The Southern Hemisphere enjoys a cool winter during this time of the year. Temperature in Sydney goes as low as 8 degrees Celsius. Some locals may wonder if they will ever see the Sydney Opera House covered in icy snow. They may not live to witness that day, but winter took place in the capital of New South Wales on June 28, 1836.

"About seven o’clock in the morning a drifting fall covered the streets, nearly an inch in depth ... a razor-keen wind from the west blew pretty strongly at the time and altogether, it was the most English like winter morning … ever experienced," reported The Sydney Herald.

Snow rarely reached the coast of Sydney, but on that day, the unexpected happened. Colonisers didn't think it was another Ice Age, but there was trepidation. Many wondered if it was a sign, but children were said to be oblivious, delighted to create snowballs and playfully throw it. There were a few more reports of snowfall, which happened during different times of the twentieth century. But they were unsubstantiated, and none as positive as of 1836.

Not surprisingly, the record in snowfall all took place in the Northern Hemisphere. (Mount Rainier in Washington had the most in a one-year period, from 1971 to 1972, while Mount Baker, part of the Cascade Volcanic Arc, had the most in one season, from 1998 through 1999. The largest snowflake ever observed was in Fort Keogh, Montana, on January 28, 1887.)
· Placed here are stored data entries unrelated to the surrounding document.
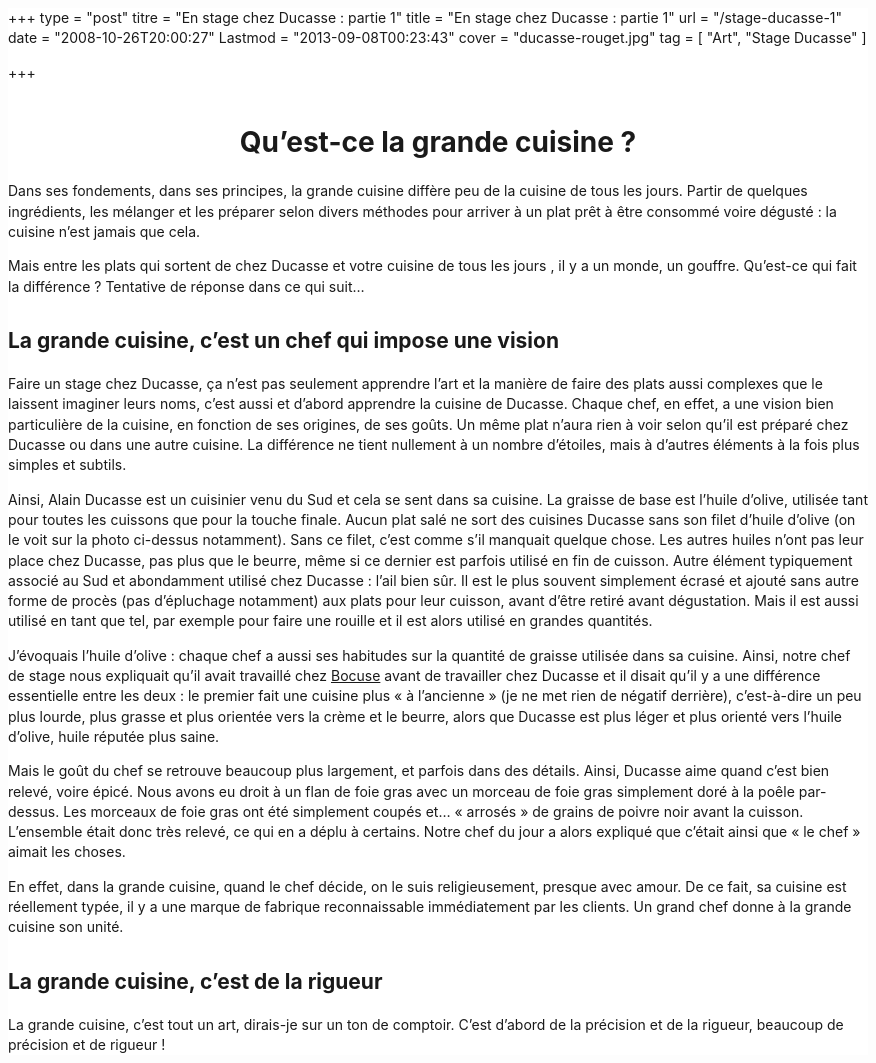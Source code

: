+++
type = "post"
titre = "En stage chez Ducasse : partie 1"
title = "En stage chez Ducasse : partie 1"
url = "/stage-ducasse-1"
date = "2008-10-26T20:00:27"
Lastmod = "2013-09-08T00:23:43"
cover = "ducasse-rouget.jpg"
tag = [ "Art", "Stage Ducasse" ]

+++

<h1 style="text-align: center;"><strong>Qu&rsquo;est-ce la grande cuisine ?</strong></h1>
<p>Dans ses fondements, dans ses principes, la grande cuisine diffère peu de la cuisine de tous les jours. Partir de quelques ingrédients, les mélanger et les préparer selon divers méthodes pour arriver à un plat prêt à être consommé voire dégusté : la cuisine n&rsquo;est jamais que cela.</p>
<p>Mais entre les plats qui sortent de chez Ducasse et votre cuisine de tous les jours , il y a un monde, un gouffre. Qu&rsquo;est-ce qui fait la différence ? Tentative de réponse dans ce qui suit&#8230;</p>
<h2 id="857_la-grande-cuisine-ce_1" style="text-align: justify;"><strong>La grande cuisine, c&rsquo;est un chef qui impose une vision</strong></h2>
<p>Faire un stage chez Ducasse, ça n&rsquo;est pas seulement apprendre l&rsquo;art et la manière de faire des plats aussi complexes que le laissent imaginer leurs noms, c&rsquo;est aussi et d&rsquo;abord apprendre la cuisine de Ducasse. Chaque chef, en effet, a une vision bien particulière de la cuisine, en fonction de ses origines, de ses goûts. Un même plat n&rsquo;aura rien à voir selon qu&rsquo;il est préparé chez Ducasse ou dans une autre cuisine. La différence ne tient nullement à un nombre d&rsquo;étoiles, mais à d&rsquo;autres éléments à la fois plus simples et subtils.</p>
<p>Ainsi, Alain Ducasse est un cuisinier venu du Sud et cela se sent dans sa cuisine. La graisse de base est l&rsquo;huile d&rsquo;olive, utilisée tant pour toutes les cuissons que pour la touche finale. Aucun plat salé ne sort des cuisines Ducasse sans son filet d&rsquo;huile d&rsquo;olive (on le voit sur la photo ci-dessus notamment). Sans ce filet, c&rsquo;est comme s&rsquo;il manquait quelque chose. Les autres huiles n&rsquo;ont pas leur place chez Ducasse, pas plus que le beurre, même si ce dernier est parfois utilisé en fin de cuisson. Autre élément typiquement associé au Sud et abondamment utilisé chez Ducasse : l&rsquo;ail bien sûr. Il est le plus souvent simplement écrasé et ajouté sans autre forme de procès (pas d&rsquo;épluchage notamment) aux plats pour leur cuisson, avant d&rsquo;être retiré avant dégustation. Mais il est aussi utilisé en tant que tel, par exemple pour faire une rouille et il est alors utilisé en grandes quantités.</p>
<p>J&rsquo;évoquais l&rsquo;huile d&rsquo;olive : chaque chef a aussi ses habitudes sur la quantité de graisse utilisée dans sa cuisine. Ainsi, notre chef de stage nous expliquait qu&rsquo;il avait travaillé chez <a href="http://www.bocuse.fr/accueil.aspx">Bocuse</a> avant de travailler chez Ducasse et il disait qu&rsquo;il y a une différence essentielle entre les deux : le premier fait une cuisine plus &laquo;&nbsp;à l&rsquo;ancienne&nbsp;&raquo; (je ne met rien de négatif derrière), c&rsquo;est-à-dire un peu plus lourde, plus grasse et plus orientée vers la crème et le beurre, alors que Ducasse est plus léger et plus orienté vers l&rsquo;huile d&rsquo;olive, huile réputée plus saine.</p>
<p>Mais le goût du chef se retrouve beaucoup plus largement, et parfois dans des détails. Ainsi, Ducasse aime quand c&rsquo;est bien relevé, voire épicé. Nous avons eu droit à un flan de foie gras avec un morceau de foie gras simplement doré à la poêle par-dessus. Les morceaux de foie gras ont été simplement coupés et&#8230; &laquo;&nbsp;arrosés&nbsp;&raquo; de grains de poivre noir avant la cuisson. L&rsquo;ensemble était donc très relevé, ce qui en a déplu à certains. Notre chef du jour a alors expliqué que c&rsquo;était ainsi que &laquo;&nbsp;le chef&nbsp;&raquo; aimait les choses.</p>
<p>En effet, dans la grande cuisine, quand le chef décide, on le suis religieusement, presque avec amour. De ce fait, sa cuisine est réellement typée, il y a une marque de fabrique reconnaissable immédiatement par les clients. Un grand chef donne à la grande cuisine son unité.</p>
<h2 id="857_la-grande-cuisine-ce_2" style="text-align: justify;"><strong>La grande cuisine, c&rsquo;est de la rigueur</strong></h2>
<p>La grande cuisine, c&rsquo;est tout un art, dirais-je sur un ton de comptoir. C&rsquo;est d&rsquo;abord de la précision et de la rigueur, beaucoup de précision et de rigueur !</p>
Anyone expecting something unusual in the climate this year may be a bit disappointed. One must remember that there's no land mass connecting Australia and Antarctica. (Moist air is needed, and in the case of Australia, the warm waters of the Southern Pacific prevents it to create snowfall.) Then there's the recent autumn, the warmest in forty years, the maximum daily temperatures about four to six degrees Celsius higher than normal. This was experienced in New South Wales, Victoria, South Australia and the southern inland Queensland from the period of May 8-26. Sydney saw nineteen consecutive days of 22 degrees or above, surpassing the record of nine days that took place on 1978 and 2007.

But twenty centimeters of snow blanketed the upper slopes at Snow Mountains, much to the delight to the tourists who couldn't wait to ski.

"We had lovely falls up at Perisher over the weekend ... 15 centimeters fell up there and they're very happy. They've opened some of their lifts," Kerry Coomber, manager of the Snowy Region Visitor Centre, said.

The unusual warmth last autumn was a sign of El Niño coming, a warm oceanic phase which accompanies high air surface pressure in the western Pacific. Whether this will means heavy rainfall in Sydney - and the rest of eastern Australia - in the coming months remains to be seen. But those want snow must head up to higher ground. There are lots of snowbound peaks near Sydney, Snowy Mountain being one of them.